Structured products continued to be the predominant product sold, SFC and HKMA data show.
Hong Kong

The total transaction amount of investment products sold in Hong Kong fell 12% last year to HK$5trn ($639.5bn), according to a joint survey by the Securities and Futures Commission (SFC) and the Hong Kong Monetary Authority.

Despite the drop in transaction amount, the number of entities engaged in the sale of investment products in Hong Kong rose 5% year-over-year to 390.

The number of investors that bought investment products in 2021 also increased 5% to 770,000.

The report found that the decrease in total transaction amount was primarily attributable to a drop in the sale of structured products.

“Firms generally commented that the drop was due to unfavourable market sentiment and volatile markets in 2021 caused by the continuous impact of the Covid-19 pandemic, heightened geopolitical risks and expectations of interest rate hikes,” according to the survey.

Structured products continued to be the predominant product sold in 2021, with HK$2.4trn sold, down 14% from a year earlier, and equivalent to 48% of overall products sold.

This was followed by collective investment schemes (CIS) (HK$1.5trn), equivalent to 30% of products sold, and debt securities (HK$818bn), equivalent to 16%.

The most common structured products sold for the year were equity-linked products, accounting for HK$1.7trn or 70% of total structured products sold during the year.

Among the top five equity-linked products sold, 53% were comprised of internet and technology companies, down from 64% in 2021.

Meanwhile, traditional industries such as financial and automotive sectors became more popular in 2021.

“Some large firms attributed the increase in client activities in equity-linked products to buoyant equity markets, particularly the US market, which experienced a strong rally during the first half of 2021 amid abundant liquidity provided by central banks as monetary stimulus,” said the report.

“However, these activities gradually slowed during the rest of 2021 as investors began to worry about the high valuations of stocks and tightening of mainland regulatory policies on technology companies.”
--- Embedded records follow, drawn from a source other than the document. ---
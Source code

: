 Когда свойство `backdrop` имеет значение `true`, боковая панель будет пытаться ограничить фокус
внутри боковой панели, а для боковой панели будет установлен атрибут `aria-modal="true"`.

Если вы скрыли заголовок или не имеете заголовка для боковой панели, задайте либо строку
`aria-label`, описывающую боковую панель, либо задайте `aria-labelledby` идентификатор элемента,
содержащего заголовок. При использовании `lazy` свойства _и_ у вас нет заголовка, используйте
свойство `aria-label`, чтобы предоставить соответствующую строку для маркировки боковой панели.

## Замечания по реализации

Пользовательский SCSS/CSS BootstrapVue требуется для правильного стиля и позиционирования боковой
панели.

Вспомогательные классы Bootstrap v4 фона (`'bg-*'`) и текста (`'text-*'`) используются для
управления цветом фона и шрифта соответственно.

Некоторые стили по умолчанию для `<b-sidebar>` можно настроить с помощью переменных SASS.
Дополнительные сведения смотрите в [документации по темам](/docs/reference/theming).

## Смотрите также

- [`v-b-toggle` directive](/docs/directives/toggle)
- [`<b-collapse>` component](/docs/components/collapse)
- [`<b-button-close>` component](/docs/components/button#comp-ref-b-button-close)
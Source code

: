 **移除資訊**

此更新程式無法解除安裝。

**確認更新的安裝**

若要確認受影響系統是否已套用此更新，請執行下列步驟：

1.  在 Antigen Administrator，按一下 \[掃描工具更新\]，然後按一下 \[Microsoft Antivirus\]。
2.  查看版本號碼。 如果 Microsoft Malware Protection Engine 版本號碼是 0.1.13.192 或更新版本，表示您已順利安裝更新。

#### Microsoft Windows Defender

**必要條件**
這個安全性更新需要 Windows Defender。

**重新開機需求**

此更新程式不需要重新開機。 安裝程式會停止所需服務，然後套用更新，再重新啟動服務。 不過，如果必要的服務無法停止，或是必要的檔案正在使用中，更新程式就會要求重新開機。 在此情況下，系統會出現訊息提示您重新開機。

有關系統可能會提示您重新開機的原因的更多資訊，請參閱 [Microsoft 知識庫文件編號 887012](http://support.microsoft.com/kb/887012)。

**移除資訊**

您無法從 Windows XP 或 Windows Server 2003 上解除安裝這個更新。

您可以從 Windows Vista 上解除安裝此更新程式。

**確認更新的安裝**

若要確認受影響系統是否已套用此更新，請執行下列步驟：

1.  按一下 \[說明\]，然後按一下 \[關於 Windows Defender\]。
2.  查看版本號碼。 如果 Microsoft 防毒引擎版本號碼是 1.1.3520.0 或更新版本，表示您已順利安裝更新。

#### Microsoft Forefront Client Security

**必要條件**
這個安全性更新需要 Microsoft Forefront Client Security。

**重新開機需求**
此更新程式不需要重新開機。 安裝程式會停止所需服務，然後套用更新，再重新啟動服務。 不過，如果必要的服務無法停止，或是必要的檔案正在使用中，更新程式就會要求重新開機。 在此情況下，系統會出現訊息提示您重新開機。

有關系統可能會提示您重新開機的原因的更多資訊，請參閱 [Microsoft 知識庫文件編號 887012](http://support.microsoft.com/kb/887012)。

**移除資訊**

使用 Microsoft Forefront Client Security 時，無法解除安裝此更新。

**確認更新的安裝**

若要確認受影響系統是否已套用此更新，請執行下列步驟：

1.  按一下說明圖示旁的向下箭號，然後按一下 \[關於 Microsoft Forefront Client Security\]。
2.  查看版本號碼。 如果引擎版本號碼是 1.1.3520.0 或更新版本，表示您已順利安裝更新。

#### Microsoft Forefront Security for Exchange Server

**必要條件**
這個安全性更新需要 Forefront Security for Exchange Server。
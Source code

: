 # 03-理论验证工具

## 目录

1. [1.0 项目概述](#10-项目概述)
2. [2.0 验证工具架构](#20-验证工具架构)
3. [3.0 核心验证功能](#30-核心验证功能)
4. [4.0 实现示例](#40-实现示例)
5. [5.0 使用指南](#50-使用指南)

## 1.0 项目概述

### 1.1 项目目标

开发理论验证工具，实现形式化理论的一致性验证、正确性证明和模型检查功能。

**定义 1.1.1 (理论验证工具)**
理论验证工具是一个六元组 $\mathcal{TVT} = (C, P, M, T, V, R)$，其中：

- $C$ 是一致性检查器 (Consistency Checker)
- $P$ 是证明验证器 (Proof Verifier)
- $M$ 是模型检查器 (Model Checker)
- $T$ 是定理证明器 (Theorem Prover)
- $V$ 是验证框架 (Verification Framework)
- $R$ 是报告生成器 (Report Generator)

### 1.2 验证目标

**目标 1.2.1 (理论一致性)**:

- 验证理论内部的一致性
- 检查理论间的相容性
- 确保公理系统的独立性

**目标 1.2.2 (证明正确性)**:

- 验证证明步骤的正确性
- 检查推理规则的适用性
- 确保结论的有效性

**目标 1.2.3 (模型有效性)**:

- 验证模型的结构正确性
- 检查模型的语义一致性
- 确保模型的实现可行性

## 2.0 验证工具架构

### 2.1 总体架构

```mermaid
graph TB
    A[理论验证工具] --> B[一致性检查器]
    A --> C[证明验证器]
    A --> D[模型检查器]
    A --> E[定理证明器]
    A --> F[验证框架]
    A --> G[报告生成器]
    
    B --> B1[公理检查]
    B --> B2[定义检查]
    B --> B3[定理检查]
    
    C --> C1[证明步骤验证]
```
Collective investment schemes

CIS was the only category that recorded a year-over-year increase in transaction amount, according to the survey. Only HK$1.4trn worth of CIS were sold in 2020.

“The increase in the overall sale of CIS was driven by the 8% increase in authorised CIS to HK$927bn in 2021,” the survey found.

A large distributer observed that clients were interested in investing in authorised CIS with technology themed funds or funds that post higher returns such as high-yield bonds funds and US equity funds.

Some large firms also observed that the demand for ESG-related funds picked up during 2021.

The popularity of CIS was further boosted as some companies with large retail client bases offered small-value cash investment services on their online platforms so that their clients could invest their short-term idle cash into authorised money market funds, the survey found.

In 2021, 70 firms used online platforms to distribute investment products, a 21% increase from the survey last year.

CIS remained the most popular product type, accounting for 91% of total online sales. About 65% of clients investing in CIS transacted online and the online sale of CIS accounted for 18% of the transaction amount of all CIS sold.

The survey was conducted with more than 300 firms that have sold investment products to investors in 2021, including 308 licensed corporations and 64 registered institutions.

“The survey reveals increased retail participation in the investment market, notwithstanding the difficult market environment and an increasing trend for firms to use online platforms for distribution,” said Julia Leung, deputy chief executive officer and executive director for intermediaries at the SFC.

“It yields useful information on market trends and distribution channels for the industry participants and regulators alike to better serve the interests of retail investors.”

Part of the Mark Allen Group.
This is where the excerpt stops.